We now have 2 indices, test1 and test2 (shown in ESData below)

Include Filter is

includefilter= 
[
[field1, value 1]
]

Apply this on ESData

ESData:

 "hits": [
            {
                "_index": "test1",
                "_type": "_doc",
                "_id": "86Pz1XMBuVm1OXi5OK_k",
                "_score": 1.0,
                "_source": {
                    "archived": "false",
                    "field1": "value1",
                    "field2": "value1"
                    "last_modified_date": "2020-08-10T01:19:13.007Z"
                }
            },
             {
                "_index": "test1",
                "_type": "_doc",
                "_id": "86Pz1XMBuVm1OXi5OK_k",
                "_score": 1.0,
                "_source": {
                    "archived": "false",
                    "field1": "square",
                    "field2": "value1"
                    "last_modified_date": "2020-08-10T01:19:13.007Z"
                }
            },
             {
                "_index": "test1",
                "_type": "_doc",
                "_id": "86Pz1XMBuVm1OXi6OK_k",
                "_score": 1.0,
                "_source": {
                    "archived": "false",
                    "field1": "fair",
                   "field2": "value2"
                    "last_modified_date": "2020-08-10T01:19:13.007Z"
                }
            },
              {
                "_index": "test2",
                "_type": "_doc",
                "_id": "86Pz1XMBuVm1OXi6OK_k",
                "_score": 1.0,
                "_source": {
                    "archived": "false",
                    "field1": "fair",
                   "field2": "value2"
                    "last_modified_date": "2020-08-10T01:19:13.007Z"
                }
            },

Expected Output after applying the filter

 "hits": [
            {
                "_index": "test1",
                "_type": "_doc",
                "_id": "86Pz1XMBuVm1OXi5OK_k",
                "_score": 1.0,
                "_source": {
                    "archived": "false",
                    "field1": "value1",
                    "field2": "value1"
                    "last_modified_date": "2020-08-10T01:19:13.007Z"
                }
            },
              {
                "_index": "test2",
                "_type": "_doc",
                "_id": "86Pz1XMBuVm1OXi6OK_k",
                "_score": 1.0,
                "_source": {
                    "archived": "false",
                    "field1": "fair",
                   "field2": "value2"
                    "last_modified_date": "2020-08-10T01:19:13.007Z"
                }
            },

Note that the 2nd and 3rd record is not in the output because the include filter has [field1, value 1] i.e. that is the first record in ESData.
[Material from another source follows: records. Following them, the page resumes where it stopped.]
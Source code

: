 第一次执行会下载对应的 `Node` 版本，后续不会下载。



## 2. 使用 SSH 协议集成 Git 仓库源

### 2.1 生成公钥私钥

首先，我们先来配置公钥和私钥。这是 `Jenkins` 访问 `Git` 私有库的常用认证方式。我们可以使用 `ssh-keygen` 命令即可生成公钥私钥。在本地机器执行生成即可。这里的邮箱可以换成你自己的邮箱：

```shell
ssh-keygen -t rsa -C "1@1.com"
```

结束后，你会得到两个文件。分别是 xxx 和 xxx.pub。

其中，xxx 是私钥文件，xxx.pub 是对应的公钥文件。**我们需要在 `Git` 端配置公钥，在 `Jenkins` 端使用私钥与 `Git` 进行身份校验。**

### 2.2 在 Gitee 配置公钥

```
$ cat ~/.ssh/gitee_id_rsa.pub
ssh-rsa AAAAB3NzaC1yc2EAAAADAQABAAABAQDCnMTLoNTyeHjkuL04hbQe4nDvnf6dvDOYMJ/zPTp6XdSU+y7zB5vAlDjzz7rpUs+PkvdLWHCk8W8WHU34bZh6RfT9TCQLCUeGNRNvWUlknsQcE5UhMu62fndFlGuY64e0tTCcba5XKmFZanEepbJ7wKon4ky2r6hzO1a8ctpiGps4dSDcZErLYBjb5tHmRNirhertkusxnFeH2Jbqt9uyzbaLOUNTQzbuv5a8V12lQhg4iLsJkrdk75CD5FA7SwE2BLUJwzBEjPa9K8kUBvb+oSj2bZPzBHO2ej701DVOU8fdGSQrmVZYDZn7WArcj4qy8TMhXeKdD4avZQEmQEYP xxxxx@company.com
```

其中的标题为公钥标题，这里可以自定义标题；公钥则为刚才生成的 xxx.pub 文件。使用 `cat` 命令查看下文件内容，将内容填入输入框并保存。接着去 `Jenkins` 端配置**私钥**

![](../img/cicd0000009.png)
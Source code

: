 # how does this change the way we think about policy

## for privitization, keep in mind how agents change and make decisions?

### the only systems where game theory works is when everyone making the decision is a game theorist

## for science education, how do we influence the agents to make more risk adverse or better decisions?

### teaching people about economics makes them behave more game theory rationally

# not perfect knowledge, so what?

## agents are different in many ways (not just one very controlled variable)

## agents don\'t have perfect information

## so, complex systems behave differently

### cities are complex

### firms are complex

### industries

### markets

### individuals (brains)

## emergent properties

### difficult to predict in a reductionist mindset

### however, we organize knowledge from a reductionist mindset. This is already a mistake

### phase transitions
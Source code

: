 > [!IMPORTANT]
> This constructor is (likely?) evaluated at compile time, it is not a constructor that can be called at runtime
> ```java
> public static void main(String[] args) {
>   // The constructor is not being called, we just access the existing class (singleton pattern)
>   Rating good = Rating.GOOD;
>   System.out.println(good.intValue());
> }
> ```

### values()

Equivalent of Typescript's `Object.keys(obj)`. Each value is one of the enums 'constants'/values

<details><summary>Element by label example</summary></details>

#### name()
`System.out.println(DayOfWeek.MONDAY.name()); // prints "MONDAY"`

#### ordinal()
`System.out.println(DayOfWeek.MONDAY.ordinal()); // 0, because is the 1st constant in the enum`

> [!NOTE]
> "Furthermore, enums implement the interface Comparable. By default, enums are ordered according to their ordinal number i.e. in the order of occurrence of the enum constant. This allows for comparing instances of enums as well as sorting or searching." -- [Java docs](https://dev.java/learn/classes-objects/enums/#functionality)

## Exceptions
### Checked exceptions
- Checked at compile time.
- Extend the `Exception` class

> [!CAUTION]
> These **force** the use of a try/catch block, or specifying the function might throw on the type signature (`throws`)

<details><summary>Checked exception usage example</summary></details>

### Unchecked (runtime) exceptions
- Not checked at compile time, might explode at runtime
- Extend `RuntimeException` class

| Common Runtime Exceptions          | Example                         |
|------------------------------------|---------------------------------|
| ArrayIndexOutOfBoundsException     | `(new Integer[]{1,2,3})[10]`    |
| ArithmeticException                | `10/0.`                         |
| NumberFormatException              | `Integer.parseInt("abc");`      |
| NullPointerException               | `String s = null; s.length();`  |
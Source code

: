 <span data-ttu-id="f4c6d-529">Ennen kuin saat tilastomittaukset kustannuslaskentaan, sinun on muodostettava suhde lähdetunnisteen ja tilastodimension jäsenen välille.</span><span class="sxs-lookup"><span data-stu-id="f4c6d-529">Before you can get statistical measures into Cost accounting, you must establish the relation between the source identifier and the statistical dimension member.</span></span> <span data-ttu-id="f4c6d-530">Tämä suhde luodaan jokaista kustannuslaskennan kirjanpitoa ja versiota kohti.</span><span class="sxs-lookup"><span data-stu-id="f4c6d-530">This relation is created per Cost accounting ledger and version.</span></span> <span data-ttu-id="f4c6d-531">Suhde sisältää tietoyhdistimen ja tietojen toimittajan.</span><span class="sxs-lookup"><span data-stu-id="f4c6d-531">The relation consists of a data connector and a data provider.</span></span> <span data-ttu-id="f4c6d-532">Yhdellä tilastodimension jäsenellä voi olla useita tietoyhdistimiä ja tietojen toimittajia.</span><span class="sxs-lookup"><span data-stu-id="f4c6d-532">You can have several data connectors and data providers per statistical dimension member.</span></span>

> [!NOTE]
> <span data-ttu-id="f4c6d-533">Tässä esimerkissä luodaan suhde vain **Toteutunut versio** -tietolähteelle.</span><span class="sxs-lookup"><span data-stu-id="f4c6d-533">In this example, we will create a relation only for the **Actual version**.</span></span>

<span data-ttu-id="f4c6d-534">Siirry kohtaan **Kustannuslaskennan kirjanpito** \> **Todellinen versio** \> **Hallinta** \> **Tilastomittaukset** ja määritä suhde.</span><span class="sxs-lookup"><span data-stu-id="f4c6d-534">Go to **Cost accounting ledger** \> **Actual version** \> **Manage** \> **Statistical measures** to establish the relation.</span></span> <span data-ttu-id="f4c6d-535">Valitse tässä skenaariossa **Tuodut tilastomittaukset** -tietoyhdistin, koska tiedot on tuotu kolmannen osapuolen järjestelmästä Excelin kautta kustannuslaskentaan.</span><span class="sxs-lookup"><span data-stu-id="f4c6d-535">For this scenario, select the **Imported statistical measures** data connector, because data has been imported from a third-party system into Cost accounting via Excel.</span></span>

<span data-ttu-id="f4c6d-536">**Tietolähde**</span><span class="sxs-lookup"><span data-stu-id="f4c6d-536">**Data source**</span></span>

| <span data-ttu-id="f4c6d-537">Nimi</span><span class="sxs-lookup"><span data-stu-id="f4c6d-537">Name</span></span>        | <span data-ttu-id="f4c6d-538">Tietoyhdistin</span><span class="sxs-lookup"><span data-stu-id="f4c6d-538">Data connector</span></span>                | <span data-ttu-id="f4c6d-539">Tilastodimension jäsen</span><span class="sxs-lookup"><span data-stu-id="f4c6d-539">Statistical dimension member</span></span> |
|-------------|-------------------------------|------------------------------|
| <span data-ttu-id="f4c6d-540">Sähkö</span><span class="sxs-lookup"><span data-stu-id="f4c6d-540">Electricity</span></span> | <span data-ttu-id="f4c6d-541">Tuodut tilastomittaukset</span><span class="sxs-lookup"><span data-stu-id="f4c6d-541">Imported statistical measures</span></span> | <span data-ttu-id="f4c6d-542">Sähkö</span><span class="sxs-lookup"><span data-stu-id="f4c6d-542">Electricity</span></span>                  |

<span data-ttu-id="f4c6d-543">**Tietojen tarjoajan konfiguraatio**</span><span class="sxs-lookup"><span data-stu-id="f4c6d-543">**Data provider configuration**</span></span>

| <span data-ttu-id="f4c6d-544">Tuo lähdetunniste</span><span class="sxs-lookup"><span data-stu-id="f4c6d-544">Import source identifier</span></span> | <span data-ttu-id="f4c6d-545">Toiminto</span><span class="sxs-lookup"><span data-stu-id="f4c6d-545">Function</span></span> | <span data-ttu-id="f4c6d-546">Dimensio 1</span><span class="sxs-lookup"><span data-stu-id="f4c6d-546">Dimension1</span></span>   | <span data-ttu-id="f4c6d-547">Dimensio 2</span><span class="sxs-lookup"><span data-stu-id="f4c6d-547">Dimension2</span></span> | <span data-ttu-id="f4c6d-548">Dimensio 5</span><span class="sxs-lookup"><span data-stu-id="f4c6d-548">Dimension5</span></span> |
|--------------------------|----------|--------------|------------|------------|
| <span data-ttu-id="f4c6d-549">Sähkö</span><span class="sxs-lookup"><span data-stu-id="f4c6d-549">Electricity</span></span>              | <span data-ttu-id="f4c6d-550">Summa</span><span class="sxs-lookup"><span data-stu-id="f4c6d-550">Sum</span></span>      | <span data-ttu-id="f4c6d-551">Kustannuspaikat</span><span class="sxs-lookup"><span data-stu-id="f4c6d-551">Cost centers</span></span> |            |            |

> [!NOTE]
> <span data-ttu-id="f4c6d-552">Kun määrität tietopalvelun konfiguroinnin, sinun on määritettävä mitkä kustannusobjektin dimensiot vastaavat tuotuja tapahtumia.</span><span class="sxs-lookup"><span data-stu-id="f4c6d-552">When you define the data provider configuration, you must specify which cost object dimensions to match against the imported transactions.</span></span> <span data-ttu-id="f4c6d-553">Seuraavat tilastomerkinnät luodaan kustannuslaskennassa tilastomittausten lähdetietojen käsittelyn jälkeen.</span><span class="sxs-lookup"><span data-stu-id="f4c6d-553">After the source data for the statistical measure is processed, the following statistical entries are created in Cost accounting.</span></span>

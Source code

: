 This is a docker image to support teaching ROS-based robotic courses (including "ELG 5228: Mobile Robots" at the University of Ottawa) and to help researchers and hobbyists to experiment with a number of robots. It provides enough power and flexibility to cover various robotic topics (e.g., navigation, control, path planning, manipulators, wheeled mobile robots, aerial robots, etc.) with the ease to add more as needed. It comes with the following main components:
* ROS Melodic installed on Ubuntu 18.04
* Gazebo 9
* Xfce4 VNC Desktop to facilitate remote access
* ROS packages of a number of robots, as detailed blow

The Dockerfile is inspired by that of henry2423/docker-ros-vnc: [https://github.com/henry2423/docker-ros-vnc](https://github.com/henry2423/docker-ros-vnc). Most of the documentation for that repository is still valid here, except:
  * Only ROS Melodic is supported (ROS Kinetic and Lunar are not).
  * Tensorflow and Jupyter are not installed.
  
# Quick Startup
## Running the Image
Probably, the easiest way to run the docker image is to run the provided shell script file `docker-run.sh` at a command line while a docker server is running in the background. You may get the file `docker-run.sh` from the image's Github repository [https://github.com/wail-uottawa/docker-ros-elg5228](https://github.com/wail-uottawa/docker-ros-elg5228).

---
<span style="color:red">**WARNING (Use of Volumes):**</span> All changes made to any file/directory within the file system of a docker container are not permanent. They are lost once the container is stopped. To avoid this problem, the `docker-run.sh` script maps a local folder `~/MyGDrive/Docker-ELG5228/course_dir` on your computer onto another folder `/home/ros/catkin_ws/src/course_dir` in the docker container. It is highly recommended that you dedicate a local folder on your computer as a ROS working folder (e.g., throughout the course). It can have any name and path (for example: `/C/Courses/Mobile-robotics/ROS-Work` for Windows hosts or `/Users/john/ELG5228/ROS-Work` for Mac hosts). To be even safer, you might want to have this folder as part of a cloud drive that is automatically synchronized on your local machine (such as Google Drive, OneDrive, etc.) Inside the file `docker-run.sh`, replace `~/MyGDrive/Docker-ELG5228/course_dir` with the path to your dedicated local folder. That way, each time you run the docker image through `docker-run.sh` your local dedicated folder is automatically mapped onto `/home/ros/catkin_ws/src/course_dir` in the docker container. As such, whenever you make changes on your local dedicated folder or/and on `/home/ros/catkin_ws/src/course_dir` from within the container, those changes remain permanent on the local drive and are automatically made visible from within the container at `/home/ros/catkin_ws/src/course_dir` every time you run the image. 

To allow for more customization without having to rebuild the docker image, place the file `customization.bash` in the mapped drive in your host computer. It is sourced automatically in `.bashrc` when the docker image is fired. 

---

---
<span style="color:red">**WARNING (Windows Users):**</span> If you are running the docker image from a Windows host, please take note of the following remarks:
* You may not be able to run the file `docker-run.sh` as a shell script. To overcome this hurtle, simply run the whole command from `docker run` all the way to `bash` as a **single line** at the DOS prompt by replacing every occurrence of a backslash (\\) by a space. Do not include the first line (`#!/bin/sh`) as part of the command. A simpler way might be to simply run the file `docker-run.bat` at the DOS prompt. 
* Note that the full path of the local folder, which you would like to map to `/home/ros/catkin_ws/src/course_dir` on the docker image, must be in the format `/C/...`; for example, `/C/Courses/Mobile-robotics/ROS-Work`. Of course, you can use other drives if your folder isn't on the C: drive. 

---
Any other field1 value (i.e. index text1->field1->'fair' and index text1->field1->'square') should not be in the output.

So your expected output is invalid. Shouldn't just be. In your scenario it seems the filter is only applied to test1 and not test2

 "hits": [
            {
                "_index": "test1",
                "_type": "_doc",
                "_id": "86Pz1XMBuVm1OXi5OK_k",
                "_score": 1.0,
                "_source": {
                    "archived": "false",
                    "field1": "value1",
                    "field2": "value1"
                    "last_modified_date": "2020-08-10T01:19:13.007Z"
                }
            },

@ferronrsmith

I think its a little hard to explain. But, just realised that the filter and the query should be for the fields of same index? if there are multiple indices, then the filter wouldn't work. Any idea how I can write a query with filter for multiple indices. for example if i have

index = [Index1, Index2, Index3]

then I would like the bodybuilder to work for each index iteratively. Is this possible?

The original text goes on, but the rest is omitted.